• _GOAL OF THE EXERCISE_
From the entries below, copy out every line with "Implementar" in it.

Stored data
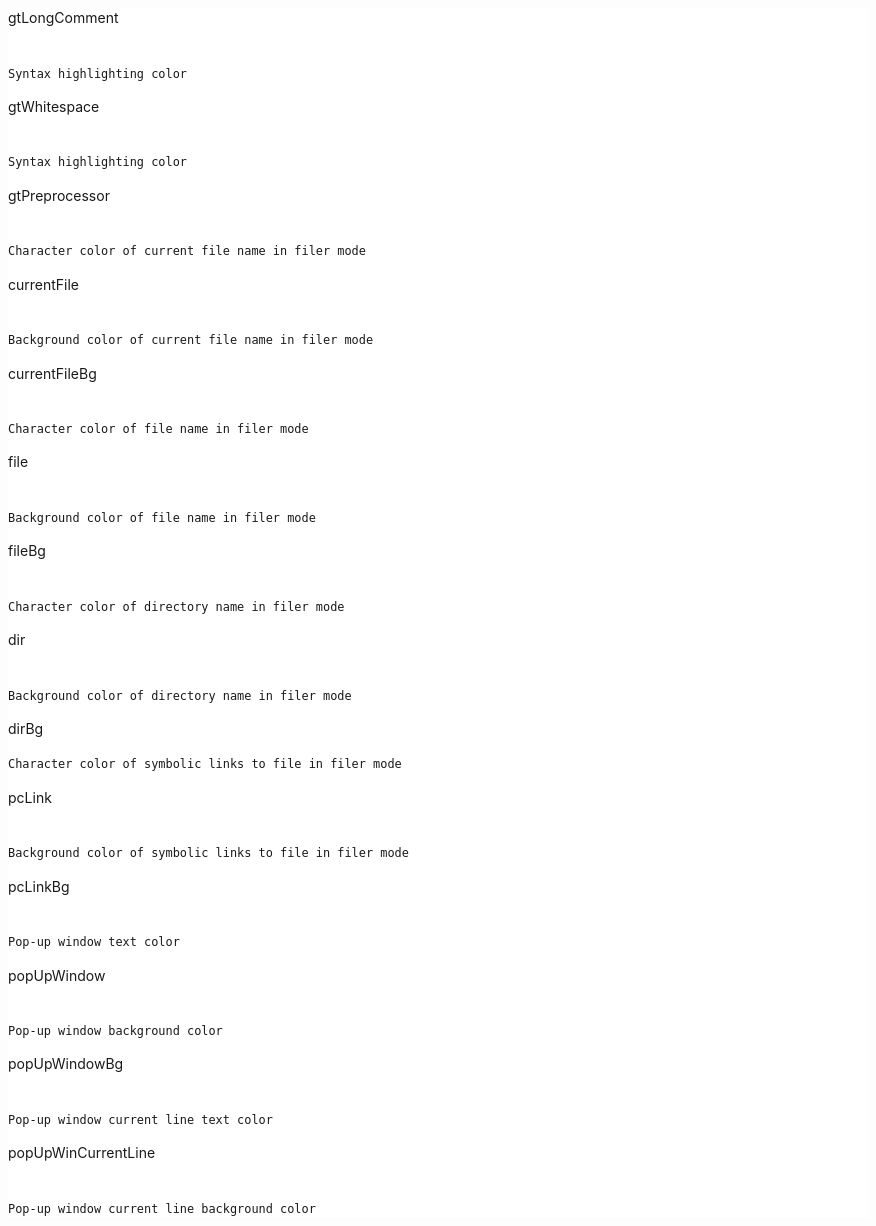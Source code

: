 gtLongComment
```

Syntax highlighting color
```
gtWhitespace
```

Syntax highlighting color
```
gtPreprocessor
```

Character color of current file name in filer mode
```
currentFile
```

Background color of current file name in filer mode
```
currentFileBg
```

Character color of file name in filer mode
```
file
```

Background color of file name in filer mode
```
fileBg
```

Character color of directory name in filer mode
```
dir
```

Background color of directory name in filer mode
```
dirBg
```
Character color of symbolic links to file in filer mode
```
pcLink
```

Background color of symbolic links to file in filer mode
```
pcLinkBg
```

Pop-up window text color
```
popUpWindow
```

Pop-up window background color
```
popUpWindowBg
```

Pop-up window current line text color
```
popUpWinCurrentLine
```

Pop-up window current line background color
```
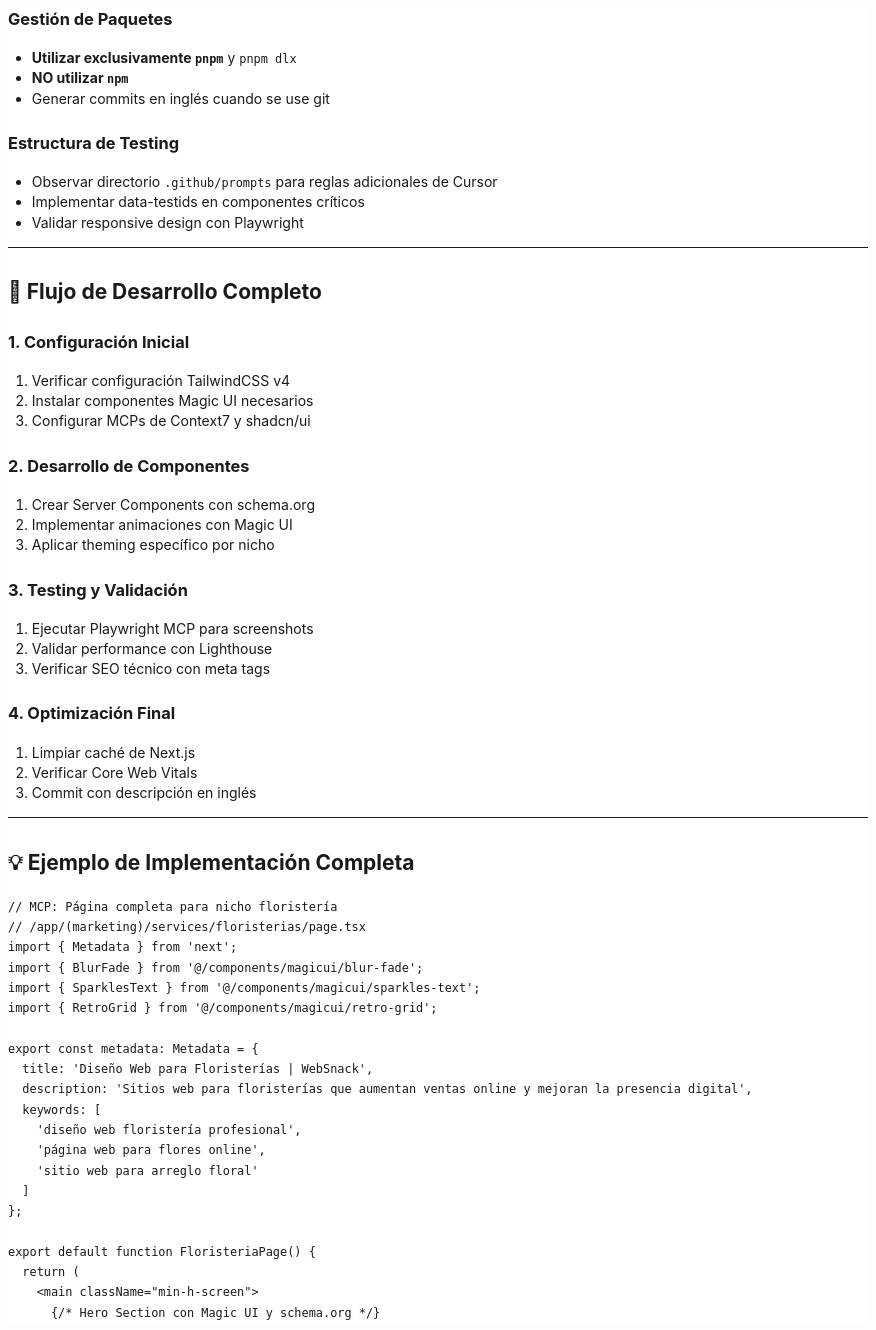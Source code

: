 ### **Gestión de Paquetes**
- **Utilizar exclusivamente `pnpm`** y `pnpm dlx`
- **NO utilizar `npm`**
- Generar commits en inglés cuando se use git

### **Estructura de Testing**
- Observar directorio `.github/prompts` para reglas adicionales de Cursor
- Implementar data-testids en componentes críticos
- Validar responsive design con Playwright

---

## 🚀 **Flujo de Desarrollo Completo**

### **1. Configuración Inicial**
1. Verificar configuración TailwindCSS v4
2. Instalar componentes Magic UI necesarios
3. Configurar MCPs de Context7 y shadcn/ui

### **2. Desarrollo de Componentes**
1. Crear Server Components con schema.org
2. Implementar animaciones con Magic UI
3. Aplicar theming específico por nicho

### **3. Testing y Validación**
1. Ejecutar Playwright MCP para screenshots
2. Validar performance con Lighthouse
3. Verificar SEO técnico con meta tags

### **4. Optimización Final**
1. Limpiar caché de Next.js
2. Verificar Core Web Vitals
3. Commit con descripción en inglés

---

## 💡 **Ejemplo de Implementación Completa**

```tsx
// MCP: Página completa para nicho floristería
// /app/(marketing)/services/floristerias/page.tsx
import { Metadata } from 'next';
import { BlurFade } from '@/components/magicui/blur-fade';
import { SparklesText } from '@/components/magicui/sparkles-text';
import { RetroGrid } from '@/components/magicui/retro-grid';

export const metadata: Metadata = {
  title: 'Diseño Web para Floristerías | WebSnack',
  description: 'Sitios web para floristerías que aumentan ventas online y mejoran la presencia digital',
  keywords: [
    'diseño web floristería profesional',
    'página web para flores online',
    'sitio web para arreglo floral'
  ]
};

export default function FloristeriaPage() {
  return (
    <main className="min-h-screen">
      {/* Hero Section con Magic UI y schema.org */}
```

---

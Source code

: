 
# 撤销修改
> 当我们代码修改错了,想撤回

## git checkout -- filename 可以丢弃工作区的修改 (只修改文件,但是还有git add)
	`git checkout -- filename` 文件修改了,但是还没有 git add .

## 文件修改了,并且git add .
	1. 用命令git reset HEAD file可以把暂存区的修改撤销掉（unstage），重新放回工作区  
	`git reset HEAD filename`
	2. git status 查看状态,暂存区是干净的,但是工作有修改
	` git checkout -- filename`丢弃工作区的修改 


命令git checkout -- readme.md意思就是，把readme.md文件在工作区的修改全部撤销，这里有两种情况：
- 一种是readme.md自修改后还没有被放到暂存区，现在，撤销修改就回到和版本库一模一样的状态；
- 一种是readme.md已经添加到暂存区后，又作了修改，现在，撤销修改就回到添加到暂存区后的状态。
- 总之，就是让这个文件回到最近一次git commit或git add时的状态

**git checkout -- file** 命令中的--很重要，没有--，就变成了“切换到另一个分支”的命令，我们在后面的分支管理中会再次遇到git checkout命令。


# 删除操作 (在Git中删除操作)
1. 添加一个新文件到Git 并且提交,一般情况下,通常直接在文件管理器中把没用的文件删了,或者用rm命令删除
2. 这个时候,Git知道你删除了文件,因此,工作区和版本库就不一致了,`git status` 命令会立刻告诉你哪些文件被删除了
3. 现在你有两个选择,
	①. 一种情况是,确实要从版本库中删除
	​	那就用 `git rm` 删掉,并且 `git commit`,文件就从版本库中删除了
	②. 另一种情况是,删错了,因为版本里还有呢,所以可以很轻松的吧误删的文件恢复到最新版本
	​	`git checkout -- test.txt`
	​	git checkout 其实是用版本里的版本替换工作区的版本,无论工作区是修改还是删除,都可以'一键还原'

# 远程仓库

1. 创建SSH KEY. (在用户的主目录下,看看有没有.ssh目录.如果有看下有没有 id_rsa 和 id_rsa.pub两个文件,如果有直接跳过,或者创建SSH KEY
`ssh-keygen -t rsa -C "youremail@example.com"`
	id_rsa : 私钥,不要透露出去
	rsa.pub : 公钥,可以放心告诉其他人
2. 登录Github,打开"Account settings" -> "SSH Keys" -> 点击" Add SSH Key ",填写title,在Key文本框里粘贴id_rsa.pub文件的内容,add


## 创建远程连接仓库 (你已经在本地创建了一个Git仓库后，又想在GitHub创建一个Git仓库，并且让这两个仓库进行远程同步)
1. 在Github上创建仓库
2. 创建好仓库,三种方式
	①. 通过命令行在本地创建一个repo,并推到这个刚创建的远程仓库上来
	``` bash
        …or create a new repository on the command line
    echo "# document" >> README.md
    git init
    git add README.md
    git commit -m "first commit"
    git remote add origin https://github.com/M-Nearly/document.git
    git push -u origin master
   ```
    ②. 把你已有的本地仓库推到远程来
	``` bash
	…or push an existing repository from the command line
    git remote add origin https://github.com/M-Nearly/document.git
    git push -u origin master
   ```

* * *

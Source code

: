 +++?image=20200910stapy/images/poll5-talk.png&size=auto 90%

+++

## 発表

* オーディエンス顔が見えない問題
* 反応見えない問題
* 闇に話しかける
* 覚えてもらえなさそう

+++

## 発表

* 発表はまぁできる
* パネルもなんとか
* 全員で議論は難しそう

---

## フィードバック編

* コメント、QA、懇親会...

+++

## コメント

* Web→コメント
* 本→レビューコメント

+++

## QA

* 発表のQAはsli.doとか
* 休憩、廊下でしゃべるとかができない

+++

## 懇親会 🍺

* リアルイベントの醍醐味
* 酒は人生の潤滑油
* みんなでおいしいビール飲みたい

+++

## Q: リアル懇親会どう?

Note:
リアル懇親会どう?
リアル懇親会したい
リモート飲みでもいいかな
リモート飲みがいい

• _SOLUTION TO THIS EXERCISE_
- Implementar data-testids en componentes críticos
2. Implementar animaciones con Magic UI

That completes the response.